* [Exercise directions]
Show each line of the records in which the word "user" occurs.

═════ Records to process

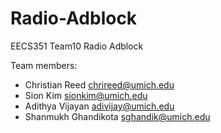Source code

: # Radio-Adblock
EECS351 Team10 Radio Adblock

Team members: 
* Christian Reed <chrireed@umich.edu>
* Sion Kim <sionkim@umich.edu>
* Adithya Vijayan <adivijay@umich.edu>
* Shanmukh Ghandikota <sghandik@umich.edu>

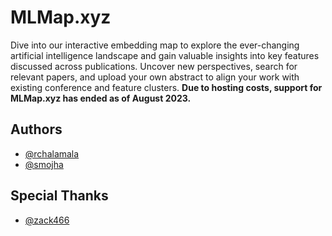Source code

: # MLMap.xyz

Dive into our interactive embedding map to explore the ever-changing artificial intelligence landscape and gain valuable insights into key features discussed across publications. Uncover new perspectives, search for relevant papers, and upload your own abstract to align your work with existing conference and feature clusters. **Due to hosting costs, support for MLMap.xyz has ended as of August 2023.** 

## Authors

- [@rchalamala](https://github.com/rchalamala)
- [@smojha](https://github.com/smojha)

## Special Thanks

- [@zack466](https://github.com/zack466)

══════════
═════ Records to process

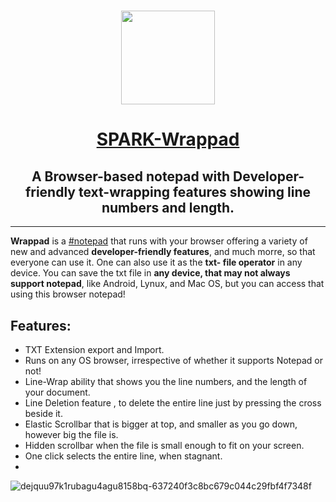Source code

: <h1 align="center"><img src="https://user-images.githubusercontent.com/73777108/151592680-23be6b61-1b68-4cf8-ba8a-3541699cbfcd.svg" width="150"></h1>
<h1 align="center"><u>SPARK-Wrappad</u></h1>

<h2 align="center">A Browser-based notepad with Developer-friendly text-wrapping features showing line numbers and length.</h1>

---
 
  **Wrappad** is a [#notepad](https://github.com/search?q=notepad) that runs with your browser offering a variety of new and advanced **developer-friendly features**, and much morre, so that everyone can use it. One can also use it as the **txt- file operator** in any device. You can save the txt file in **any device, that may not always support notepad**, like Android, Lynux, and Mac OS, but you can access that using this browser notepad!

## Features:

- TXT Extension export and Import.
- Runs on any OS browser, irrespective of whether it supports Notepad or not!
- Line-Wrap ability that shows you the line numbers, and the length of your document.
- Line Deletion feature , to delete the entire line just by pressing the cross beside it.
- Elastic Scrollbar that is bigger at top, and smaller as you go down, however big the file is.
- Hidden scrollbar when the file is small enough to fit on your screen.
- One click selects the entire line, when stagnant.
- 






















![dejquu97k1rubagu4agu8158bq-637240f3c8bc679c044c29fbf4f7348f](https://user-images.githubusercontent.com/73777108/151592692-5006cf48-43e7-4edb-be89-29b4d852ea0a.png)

══════════

* [Exercise response]
: <h1 align="center"><img src="https://user-images.githubusercontent.com/73777108/151592680-23be6b61-1b68-4cf8-ba8a-3541699cbfcd.svg" width="150"></h1>
![dejquu97k1rubagu4agu8158bq-637240f3c8bc679c044c29fbf4f7348f](https://user-images.githubusercontent.com/73777108/151592692-5006cf48-43e7-4edb-be89-29b4d852ea0a.png)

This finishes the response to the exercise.